# lab-data_cleaning

#### 1. Import pandas library

In [2]:
import pandas as pd
import numpy as np


#### 2. Import pymysql and sqlalchemy as you have learnt in the lesson of importing/exporting data 


* __Engine__:
"The Engine is the starting point for any SQLAlchemy application. It’s “home base” for the actual database and its DBAPI, delivered to the SQLAlchemy application through a connection pool and a Dialect, which describes how to talk to a specific kind of database/DBAPI combination".
https://docs.sqlalchemy.org/en/13/core/engines.html

In [3]:
from sqlalchemy import create_engine

engine = create_engine('mysql+pymysql://guest:relational@relational.fit.cvut.cz:3306/stats')
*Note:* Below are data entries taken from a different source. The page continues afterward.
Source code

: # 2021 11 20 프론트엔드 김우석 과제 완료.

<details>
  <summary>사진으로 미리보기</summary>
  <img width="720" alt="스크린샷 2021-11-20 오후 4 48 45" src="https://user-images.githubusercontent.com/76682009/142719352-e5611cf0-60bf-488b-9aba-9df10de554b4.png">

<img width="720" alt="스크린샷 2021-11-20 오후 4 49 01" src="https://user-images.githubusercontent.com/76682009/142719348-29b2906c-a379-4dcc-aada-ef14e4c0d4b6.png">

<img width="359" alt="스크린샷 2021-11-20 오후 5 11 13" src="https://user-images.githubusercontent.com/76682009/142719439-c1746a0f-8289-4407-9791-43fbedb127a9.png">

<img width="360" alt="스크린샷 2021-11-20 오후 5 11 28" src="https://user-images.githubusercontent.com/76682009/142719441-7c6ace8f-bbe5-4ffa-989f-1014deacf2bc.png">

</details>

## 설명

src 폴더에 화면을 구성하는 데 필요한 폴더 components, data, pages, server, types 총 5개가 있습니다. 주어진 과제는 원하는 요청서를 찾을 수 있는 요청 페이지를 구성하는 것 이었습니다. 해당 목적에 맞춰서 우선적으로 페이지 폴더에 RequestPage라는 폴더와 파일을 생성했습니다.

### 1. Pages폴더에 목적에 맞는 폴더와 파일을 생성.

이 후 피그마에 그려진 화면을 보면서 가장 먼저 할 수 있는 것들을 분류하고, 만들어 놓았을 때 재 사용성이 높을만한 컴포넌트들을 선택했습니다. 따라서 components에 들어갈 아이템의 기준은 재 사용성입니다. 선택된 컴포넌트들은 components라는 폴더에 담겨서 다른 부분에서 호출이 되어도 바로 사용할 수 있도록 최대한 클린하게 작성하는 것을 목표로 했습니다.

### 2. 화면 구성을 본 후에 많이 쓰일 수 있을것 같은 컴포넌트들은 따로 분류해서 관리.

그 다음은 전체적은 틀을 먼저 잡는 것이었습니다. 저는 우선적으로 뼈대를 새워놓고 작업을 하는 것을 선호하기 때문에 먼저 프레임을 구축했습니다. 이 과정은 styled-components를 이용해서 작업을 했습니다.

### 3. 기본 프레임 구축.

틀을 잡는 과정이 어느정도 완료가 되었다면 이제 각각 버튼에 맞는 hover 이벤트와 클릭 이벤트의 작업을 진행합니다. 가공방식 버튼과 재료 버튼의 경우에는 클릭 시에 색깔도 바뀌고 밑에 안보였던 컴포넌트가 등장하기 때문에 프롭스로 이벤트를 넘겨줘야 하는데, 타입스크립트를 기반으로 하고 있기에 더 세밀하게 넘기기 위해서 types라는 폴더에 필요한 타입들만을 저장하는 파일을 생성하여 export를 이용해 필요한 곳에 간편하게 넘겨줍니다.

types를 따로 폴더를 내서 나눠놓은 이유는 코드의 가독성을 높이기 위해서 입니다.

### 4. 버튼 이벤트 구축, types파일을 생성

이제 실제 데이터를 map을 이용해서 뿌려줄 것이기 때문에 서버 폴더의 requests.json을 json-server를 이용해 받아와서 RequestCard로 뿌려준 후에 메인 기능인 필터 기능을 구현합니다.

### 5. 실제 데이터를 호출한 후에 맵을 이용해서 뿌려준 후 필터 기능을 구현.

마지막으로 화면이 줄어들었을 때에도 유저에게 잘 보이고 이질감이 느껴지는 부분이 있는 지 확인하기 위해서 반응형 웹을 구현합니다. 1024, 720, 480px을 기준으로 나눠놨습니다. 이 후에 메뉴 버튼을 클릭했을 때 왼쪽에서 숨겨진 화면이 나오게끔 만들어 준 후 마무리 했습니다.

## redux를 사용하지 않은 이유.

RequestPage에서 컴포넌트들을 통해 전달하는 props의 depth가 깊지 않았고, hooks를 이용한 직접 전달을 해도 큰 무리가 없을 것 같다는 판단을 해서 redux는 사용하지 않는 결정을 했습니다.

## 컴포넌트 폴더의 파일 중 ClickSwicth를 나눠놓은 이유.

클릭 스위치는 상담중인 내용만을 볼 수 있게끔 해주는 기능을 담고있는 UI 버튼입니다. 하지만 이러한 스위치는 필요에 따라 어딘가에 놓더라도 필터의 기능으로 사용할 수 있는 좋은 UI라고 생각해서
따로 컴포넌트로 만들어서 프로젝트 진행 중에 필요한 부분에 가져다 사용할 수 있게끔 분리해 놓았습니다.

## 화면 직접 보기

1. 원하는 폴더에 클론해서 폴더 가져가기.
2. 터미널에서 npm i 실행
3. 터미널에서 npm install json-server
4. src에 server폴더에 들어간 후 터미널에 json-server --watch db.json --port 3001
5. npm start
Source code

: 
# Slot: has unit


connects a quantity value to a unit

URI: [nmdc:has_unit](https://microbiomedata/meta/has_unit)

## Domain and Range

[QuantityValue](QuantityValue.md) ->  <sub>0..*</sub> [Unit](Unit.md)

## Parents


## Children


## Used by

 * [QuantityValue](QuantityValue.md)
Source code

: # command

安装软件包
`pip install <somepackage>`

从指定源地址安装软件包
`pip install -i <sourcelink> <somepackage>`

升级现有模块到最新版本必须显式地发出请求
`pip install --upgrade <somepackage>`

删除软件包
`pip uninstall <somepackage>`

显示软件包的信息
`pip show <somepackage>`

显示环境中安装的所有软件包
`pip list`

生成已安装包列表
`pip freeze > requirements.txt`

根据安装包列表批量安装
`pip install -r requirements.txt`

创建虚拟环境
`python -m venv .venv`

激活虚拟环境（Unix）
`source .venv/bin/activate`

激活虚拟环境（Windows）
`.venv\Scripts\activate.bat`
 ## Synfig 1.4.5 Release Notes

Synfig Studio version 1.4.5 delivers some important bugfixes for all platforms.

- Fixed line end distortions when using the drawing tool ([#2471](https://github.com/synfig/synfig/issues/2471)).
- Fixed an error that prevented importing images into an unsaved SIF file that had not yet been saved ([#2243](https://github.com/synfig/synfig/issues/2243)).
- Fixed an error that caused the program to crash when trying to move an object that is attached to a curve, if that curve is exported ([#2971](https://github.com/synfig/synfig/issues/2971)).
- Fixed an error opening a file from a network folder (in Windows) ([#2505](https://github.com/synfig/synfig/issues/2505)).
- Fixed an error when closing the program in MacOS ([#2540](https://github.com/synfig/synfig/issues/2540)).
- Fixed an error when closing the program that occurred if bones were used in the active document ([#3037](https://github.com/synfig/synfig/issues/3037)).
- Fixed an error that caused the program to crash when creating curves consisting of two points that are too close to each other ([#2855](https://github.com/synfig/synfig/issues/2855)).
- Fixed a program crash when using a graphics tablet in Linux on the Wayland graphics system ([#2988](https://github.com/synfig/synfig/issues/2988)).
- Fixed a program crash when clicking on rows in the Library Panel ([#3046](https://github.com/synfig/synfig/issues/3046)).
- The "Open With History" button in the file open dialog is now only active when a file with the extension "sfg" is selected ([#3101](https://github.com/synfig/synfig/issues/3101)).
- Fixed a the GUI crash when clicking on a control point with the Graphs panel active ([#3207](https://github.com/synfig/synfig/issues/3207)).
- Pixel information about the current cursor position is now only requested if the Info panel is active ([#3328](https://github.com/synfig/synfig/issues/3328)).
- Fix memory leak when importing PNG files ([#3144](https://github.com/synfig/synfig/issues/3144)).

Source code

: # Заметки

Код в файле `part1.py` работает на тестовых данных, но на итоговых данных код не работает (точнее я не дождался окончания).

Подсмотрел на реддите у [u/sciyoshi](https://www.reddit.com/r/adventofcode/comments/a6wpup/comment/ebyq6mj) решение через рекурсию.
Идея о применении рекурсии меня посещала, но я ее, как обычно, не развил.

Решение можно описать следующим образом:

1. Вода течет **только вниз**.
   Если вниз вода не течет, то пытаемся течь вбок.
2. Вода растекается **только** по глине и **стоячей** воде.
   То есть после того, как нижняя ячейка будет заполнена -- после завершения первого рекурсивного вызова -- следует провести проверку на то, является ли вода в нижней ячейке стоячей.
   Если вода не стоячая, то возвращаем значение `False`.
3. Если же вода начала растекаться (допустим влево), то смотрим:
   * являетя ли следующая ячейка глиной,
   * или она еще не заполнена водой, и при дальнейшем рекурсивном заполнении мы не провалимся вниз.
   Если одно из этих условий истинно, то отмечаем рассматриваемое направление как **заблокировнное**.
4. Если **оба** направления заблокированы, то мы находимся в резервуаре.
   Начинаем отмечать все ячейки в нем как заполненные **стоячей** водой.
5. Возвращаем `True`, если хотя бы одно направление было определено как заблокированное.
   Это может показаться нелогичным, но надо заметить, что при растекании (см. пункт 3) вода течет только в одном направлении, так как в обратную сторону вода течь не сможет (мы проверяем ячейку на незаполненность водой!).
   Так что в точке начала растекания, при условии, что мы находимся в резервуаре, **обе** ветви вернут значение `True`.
#### 3. Create a mysql engine to set the connection to the server. Check the connection details in [this link](https://relational.fit.cvut.cz/dataset/Stats)
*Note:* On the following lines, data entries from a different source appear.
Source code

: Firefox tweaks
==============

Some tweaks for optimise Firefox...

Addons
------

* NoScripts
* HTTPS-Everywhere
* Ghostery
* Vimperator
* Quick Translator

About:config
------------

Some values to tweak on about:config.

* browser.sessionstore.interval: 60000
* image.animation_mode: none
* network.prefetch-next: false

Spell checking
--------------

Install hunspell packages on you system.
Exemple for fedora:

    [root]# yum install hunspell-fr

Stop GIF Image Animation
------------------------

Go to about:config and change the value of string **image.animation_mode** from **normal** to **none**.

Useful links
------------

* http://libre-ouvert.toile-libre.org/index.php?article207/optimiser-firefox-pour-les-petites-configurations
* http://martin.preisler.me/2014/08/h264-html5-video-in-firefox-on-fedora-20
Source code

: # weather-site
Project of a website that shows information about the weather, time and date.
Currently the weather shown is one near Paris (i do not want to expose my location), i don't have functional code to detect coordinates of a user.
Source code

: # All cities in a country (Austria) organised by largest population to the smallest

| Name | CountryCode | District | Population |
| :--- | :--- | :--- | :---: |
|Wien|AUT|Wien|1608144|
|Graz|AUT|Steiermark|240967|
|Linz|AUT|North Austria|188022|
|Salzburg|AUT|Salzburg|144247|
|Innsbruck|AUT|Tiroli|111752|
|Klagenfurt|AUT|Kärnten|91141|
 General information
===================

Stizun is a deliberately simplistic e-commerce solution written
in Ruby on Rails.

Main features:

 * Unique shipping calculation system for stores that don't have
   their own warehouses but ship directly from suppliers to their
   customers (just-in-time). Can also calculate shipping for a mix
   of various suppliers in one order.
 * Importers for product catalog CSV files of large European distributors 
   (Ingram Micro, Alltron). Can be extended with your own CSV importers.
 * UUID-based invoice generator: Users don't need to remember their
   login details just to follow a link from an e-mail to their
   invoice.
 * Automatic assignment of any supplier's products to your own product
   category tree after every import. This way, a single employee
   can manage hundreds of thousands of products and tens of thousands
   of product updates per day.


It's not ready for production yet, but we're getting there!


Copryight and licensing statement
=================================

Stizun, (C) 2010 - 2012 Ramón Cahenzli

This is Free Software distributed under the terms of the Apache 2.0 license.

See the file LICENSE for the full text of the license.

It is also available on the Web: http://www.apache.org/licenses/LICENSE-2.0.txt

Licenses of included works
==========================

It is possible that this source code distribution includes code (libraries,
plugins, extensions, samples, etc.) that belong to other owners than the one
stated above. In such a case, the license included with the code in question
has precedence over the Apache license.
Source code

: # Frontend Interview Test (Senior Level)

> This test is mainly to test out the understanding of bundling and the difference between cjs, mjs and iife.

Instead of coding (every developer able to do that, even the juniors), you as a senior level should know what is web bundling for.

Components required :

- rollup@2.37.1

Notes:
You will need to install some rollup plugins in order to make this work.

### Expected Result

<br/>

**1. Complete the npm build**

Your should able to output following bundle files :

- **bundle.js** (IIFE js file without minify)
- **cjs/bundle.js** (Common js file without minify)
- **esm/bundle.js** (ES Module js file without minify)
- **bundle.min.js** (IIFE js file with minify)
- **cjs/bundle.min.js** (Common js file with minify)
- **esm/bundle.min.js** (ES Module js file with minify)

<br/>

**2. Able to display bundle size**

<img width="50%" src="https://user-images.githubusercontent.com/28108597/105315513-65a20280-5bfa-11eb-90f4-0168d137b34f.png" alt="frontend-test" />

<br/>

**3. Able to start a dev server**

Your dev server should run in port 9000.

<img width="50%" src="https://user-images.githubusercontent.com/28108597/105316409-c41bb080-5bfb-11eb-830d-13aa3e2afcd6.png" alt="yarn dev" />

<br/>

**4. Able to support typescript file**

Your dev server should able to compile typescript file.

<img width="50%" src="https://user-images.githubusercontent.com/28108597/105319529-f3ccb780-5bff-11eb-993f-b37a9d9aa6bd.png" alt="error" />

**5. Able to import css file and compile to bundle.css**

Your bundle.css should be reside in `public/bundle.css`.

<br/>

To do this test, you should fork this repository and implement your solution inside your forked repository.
### Let's start understanding what is a driver and a dialect:

Roughly speaking:

__Driver__:  software for accessing a database such as mysql, sqlite, postgre, etc.
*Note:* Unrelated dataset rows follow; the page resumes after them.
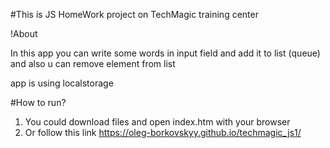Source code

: #This is JS HomeWork project on TechMagic training center

!About 

In this app you can write some words in input field and add it to list (queue) and also u can remove element from list

app is using localstorage


#How to run?

1. You could download files and open index.htm with your browser
2. Or follow this link https://oleg-borkovskyy.github.io/techmagic_js1/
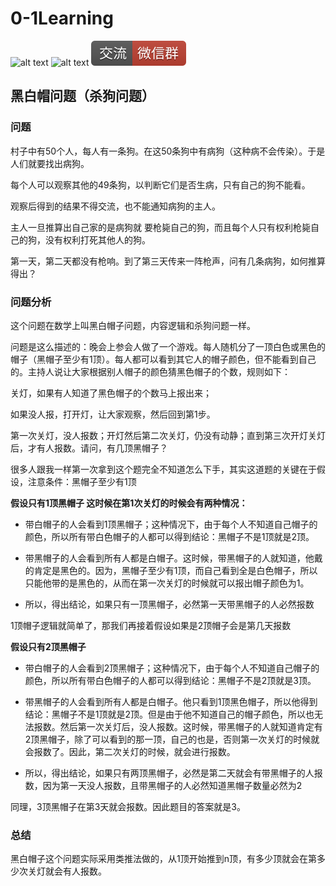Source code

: # 0-1Learning

![alt text](../../static/common/svg/luoxiaosheng.svg "公众号")
![alt text](../../static/common/svg/luoxiaosheng_learning.svg "学习")
![alt text](../../static/common/svg/luoxiaosheng_wechat.svg "微信")


## 黑白帽问题（杀狗问题）


### 问题
村子中有50个人，每人有一条狗。在这50条狗中有病狗（这种病不会传染）。于是人们就要找出病狗。

每个人可以观察其他的49条狗，以判断它们是否生病，只有自己的狗不能看。

观察后得到的结果不得交流，也不能通知病狗的主人。

主人一旦推算出自己家的是病狗就 要枪毙自己的狗，而且每个人只有权利枪毙自己的狗，没有权利打死其他人的狗。

第一天，第二天都没有枪响。到了第三天传来一阵枪声，问有几条病狗，如何推算得出？


### 问题分析
这个问题在数学上叫黑白帽子问题，内容逻辑和杀狗问题一样。

问题是这么描述的：晚会上参会人做了一个游戏。每人随机分了一顶白色或黑色的帽子（黑帽子至少有1顶）。每人都可以看到其它人的帽子颜色，但不能看到自己的。主持人说让大家根据别人帽子的颜色猜黑色帽子的个数，规则如下：

关灯，如果有人知道了黑色帽子的个数马上报出来；

如果没人报，打开灯，让大家观察，然后回到第1步。

第一次关灯，没人报数；开灯然后第二次关灯，仍没有动静；直到第三次开灯关灯后，才有人报数。请问，有几顶黑帽子？

很多人跟我一样第一次拿到这个题完全不知道怎么下手，其实这道题的关键在于假设，注意条件：黑帽子至少有1顶


**假设只有1顶黑帽子 这时候在第1次关灯的时候会有两种情况：**

* 带白帽子的人会看到1顶黑帽子；这种情况下，由于每个人不知道自己帽子的颜色，所以所有带白色帽子的人都可以得到结论：黑帽子不是1顶就是2顶。

* 带黑帽子的人会看到所有人都是白帽子。这时候，带黑帽子的人就知道，他戴的肯定是黑色的。因为，黑帽子至少有1顶，而自己看到全是白色帽子，所以只能他带的是黑色的，从而在第一次关灯的时候就可以报出帽子颜色为1。

* 所以，得出结论，如果只有一顶黑帽子，必然第一天带黑帽子的人必然报数



1顶帽子逻辑就简单了，那我们再接着假设如果是2顶帽子会是第几天报数



**假设只有2顶黑帽子**

* 带白帽子的人会看到2顶黑帽子；这种情况下，由于每个人不知道自己帽子的颜色，所以所有带白色帽子的人都可以得到结论：黑帽子不是2顶就是3顶。

* 带黑帽子的人会看到所有人都是白帽子。他只看到1顶黑色帽子，所以他得到结论：黑帽子不是1顶就是2顶。但是由于他不知道自己的帽子颜色，所以也无法报数。然后第一次关灯后，没人报数。这时候，带黑帽子的人就知道肯定有2顶黑帽子，除了可以看到的那一顶，自己的也是，否则第一次关灯的时候就会报数了。因此，第二次关灯的时候，就会进行报数。

* 所以，得出结论，如果只有两顶黑帽子，必然是第二天就会有带黑帽子的人报数，因为第一天没人报数，且带黑帽子的人必然知道黑帽子数量必然为2

同理，3顶黑帽子在第3天就会报数。因此题目的答案就是3。



### 总结

黑白帽子这个问题实际采用类推法做的，从1顶开始推到n顶，有多少顶就会在第多少次关灯就会有人报数。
__Dialect__: a protocol for accessing the database like pymysql, pymssql, MySQLdb.
https://wiki.python.org.br/BancosDeDadosSql

Warning: MySQLdb is not supported by python3? https://docs.djangoproject.com/en/1.11/ref/databases/#mysql-db-api-drivers
https://stackoverflow.com/questions/14164183/python-3-and-mysql-through-sqlalchemy

#### We can import mysql datasets as well as other types of datasets
* Download the chinook.db from this [website](http://www.sqlitetutorial.net/wp-content/uploads/2018/03/chinook.zip).

In [27]:
driver = 'mysql'
dialect = 'pymysql'

In [28]:
db_user = 'guest'
db_pw = 'relational'
db_host = 'relational.fit.cvut.cz'
db_port = '3306'
database = 'stats'

In [29]:
mysql_mask = '{0}+{1}://{2}:{3}@{4}:{5}/{6}'

In [30]:
mysql_info = mysql_mask.format(
    driver,
    dialect,
    db_user, 
    db_pw, 
    db_host, 
    db_port, 
    database)

In [31]:
print(mysql_info)

mysql+pymysql://guest:relational@relational.fit.cvut.cz:3306/stats


In [32]:
mysql_engine = create_engine(mysql_info)

In [33]:
mysql_conn = mysql_engine.connect()

Exception during reset or similar
Traceback (most recent call last):
  File "C:\Users\marim\Anaconda3\lib\site-packages\pymysql\connections.py", line 691, in _read_bytes
    data = self._rfile.read(num_bytes)
  File "C:\Users\marim\Anaconda3\lib\socket.py", line 589, in readinto
    return self._sock.recv_into(b)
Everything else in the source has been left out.